━━━ Input for this task ━━━

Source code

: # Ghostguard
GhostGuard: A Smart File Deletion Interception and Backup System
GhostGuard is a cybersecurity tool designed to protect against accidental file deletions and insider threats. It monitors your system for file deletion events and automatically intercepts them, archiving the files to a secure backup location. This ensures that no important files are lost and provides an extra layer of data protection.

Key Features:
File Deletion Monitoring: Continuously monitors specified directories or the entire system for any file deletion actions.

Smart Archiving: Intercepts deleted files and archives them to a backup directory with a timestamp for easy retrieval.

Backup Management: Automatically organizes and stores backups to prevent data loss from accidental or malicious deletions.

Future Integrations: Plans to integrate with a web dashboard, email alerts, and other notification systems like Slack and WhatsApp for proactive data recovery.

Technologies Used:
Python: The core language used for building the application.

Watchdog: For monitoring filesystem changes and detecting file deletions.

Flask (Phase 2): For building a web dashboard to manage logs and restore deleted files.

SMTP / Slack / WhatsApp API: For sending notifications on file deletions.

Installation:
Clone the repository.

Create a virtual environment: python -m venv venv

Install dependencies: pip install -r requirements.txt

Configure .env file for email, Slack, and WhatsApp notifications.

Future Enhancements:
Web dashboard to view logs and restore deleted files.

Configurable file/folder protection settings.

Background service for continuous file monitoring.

━━━

__What the task asks__:
Where does the word "Smart" show up in the material? Copy out each line that has it.

__Your response__:
GhostGuard: A Smart File Deletion Interception and Backup System
Smart Archiving: Intercepts deleted files and archives them to a backup directory with a timestamp for easy retrieval.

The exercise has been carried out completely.